Friday, 1 October 2010

More on Marquez

I still can’t quite make up my mind about One Hundred Years of Solitude. I really enjoyed it to begin with, then went off it, and now I like it again. I think the problem for me is that Marquez’s characters are so fundamentally unlikeable, but his descriptive writing is so good that he achieves an awkward ambivalence, at least for me.

The Buendia family is a parade of grotesques. From the mad Jose Arcadio Buendia, tied gibbering beneath a chestnut tree, to the seemingly immortal Colonel Aureliano Buendia, whose guerrilla campaign is both tragedy and farce. Reports of his death were greatly exaggerated, and even his own attempt at suicide was a failure because his doctor predicted it and gave the colonel false information when he asked precisely where his heart was. These characters appear in the first half of the book. They are roguish and have their own charm; they are romantics, explorers, adventurers.

I am currently in the middle of the book, and the later generations of Buendias do not, for me, have the same charm. Many of them are dominated by their own fleshly pursuits, chasing women old enough to be their mothers, or women who are in fact their half-sisters or aunts. I’m not a prude, but it gives me a little British shudder.

The book is unquestionably visceral, and this comes through in the musty, sweaty sex scenes. It is also manifested in the periodic outbursts of bloody violence, the daughter who eats earth and whitewash from the walls when she is upset, and the suffocating closeness of the village of Macondo, in seeming isolation from the rest of the world. It is a dirty place, and it is testament to Marquez’s evocative style that the characters and their vices are so repellent to the reader.

I find myself willing forward the conviction of the matriarch, Ursula, that one day the family will have a Good Son who will be a priest. But since the previous priest had an unusual fondness for female donkeys, even this idea seems tainted. She begins to be superstitious that the family’s run of ne’er-do-wells is a result of the reuse of names, and she rows with the younger generations over the proposed names of their offspring. This too, is a conviction that the reader shares. Despite the family tree at the beginning of the book, it is virtually impossible to keep track of all the Jose Arcadios, the Aurielianos, the Aureliano Joses, the Amarantas, the Rebecas, the Remidioses.
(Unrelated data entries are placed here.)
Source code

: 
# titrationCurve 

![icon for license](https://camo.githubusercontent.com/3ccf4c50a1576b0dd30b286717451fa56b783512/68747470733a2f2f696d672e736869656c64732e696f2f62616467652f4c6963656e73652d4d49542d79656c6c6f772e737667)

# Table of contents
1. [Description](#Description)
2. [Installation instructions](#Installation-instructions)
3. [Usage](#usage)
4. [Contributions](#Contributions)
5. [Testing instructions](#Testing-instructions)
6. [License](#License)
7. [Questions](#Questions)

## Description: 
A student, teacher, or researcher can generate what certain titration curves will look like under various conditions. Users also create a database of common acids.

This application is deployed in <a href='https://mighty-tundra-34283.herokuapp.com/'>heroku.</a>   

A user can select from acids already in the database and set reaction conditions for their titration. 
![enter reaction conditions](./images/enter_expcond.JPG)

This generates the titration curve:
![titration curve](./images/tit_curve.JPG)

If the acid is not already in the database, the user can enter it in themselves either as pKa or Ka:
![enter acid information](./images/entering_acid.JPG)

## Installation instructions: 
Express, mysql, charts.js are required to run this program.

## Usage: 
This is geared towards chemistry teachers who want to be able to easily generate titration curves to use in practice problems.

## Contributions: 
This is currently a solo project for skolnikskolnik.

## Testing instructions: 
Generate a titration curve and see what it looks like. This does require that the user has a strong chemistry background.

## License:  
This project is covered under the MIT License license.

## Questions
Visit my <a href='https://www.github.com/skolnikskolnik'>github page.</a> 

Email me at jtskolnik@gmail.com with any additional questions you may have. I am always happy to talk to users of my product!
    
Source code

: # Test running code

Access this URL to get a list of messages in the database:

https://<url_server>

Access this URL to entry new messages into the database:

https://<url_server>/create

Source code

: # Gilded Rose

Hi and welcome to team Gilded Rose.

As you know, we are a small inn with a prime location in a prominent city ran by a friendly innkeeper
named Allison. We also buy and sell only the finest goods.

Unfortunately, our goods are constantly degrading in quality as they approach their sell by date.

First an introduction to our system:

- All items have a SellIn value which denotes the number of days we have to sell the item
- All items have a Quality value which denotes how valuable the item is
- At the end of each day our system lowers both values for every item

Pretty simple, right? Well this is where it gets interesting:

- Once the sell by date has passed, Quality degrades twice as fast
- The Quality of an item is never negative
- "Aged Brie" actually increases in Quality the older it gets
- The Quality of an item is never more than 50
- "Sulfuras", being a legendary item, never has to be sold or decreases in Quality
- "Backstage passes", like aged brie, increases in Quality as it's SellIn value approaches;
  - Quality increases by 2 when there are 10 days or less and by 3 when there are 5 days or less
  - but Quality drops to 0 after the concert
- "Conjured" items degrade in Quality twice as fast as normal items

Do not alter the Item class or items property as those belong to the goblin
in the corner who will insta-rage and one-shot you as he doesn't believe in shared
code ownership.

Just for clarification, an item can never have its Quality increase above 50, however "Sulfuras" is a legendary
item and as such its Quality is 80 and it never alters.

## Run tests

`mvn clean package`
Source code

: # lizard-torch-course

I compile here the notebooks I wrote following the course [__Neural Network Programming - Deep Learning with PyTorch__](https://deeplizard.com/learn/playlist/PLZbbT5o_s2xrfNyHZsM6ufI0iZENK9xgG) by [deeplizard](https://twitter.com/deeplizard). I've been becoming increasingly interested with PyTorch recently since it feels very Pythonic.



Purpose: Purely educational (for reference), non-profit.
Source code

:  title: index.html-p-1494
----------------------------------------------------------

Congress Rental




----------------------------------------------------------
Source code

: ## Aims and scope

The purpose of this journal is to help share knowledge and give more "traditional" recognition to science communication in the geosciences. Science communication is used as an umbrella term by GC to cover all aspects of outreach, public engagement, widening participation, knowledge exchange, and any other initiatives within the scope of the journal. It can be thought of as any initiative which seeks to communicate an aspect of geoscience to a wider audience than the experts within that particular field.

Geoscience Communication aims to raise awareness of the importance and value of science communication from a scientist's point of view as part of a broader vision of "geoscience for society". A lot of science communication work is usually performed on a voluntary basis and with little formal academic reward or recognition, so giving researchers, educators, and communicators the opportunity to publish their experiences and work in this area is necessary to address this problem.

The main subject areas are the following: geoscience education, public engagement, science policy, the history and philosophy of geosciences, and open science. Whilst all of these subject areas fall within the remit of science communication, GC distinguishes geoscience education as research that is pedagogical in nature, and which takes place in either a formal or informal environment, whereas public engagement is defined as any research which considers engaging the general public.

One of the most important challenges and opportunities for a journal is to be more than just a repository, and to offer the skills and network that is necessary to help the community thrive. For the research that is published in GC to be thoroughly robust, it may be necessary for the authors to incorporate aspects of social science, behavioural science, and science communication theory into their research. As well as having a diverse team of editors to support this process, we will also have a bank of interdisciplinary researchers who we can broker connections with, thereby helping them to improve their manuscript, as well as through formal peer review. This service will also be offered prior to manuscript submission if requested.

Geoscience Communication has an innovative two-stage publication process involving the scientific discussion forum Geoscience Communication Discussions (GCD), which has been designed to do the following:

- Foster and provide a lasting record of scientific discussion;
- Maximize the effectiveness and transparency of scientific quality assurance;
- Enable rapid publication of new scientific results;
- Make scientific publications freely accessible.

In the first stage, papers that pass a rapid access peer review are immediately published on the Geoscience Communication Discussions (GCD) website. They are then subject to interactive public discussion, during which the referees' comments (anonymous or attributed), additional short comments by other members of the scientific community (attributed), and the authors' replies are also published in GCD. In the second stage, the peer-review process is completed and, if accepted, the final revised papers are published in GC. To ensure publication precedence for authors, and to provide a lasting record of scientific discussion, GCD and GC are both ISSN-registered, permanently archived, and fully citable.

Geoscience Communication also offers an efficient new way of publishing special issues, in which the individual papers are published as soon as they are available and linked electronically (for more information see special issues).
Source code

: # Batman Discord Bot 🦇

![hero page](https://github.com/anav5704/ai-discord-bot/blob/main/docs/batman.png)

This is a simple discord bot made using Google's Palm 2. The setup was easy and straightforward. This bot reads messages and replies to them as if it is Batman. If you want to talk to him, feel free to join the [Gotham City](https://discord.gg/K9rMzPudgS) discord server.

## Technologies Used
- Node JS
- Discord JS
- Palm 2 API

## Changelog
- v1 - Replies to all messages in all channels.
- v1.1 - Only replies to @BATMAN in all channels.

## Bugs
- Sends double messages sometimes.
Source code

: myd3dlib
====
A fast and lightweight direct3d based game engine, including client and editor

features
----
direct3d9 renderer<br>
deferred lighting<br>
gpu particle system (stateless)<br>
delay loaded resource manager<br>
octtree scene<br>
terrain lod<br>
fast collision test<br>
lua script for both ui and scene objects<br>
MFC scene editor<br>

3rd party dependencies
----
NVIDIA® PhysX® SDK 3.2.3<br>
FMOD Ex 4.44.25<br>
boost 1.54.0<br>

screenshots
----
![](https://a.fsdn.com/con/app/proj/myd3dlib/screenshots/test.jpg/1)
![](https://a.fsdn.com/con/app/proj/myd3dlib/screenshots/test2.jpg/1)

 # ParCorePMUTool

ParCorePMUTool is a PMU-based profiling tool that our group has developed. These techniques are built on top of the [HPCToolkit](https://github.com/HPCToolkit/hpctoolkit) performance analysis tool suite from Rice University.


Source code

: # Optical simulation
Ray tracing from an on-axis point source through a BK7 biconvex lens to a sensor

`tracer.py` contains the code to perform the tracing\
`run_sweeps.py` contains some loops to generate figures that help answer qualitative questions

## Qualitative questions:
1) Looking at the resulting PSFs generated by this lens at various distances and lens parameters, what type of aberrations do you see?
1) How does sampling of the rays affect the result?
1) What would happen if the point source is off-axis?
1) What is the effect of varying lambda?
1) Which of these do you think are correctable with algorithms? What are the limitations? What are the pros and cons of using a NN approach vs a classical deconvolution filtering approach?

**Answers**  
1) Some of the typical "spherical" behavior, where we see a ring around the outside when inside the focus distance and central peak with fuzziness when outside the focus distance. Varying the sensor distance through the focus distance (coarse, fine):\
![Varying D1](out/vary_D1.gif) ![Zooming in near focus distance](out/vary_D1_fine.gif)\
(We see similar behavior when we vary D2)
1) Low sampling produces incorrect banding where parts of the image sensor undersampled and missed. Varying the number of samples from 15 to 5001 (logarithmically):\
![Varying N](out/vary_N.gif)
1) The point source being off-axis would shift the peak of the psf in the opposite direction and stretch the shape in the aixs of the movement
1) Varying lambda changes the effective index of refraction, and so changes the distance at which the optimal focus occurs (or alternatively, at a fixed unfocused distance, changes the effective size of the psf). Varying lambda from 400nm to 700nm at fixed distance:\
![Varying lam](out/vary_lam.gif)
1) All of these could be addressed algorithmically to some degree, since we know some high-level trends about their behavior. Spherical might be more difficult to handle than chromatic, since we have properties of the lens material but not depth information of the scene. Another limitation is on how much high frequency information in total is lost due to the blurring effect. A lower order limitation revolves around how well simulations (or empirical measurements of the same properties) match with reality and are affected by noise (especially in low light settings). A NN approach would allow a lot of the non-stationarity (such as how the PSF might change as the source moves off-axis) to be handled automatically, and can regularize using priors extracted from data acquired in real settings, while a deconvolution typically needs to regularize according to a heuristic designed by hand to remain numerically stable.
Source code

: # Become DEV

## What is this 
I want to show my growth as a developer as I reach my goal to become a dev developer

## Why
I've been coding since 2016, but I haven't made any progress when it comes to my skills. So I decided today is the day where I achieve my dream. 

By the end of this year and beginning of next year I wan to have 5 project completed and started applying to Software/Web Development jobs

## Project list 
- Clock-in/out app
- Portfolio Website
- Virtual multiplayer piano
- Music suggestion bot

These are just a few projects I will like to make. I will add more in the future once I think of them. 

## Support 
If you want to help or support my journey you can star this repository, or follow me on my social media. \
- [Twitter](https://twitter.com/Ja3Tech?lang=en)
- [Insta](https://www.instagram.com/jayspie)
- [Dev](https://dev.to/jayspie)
Eventually – and for me this came only about a third of the way through the book - they coalesce into a repulsive tangle of dirty habits which is not easily resolved. They procreate, and the same names and the same vices become perpetual. This, of course, is the point of the book. It is a catalogue of misfortune that spans so many generations that one all but loses track, lost in the rottenness of the family and the village. We become irrevocably involved.

I’m not a sucker for a happy ending, but I hope there is a priest, and I hope he turns out alright.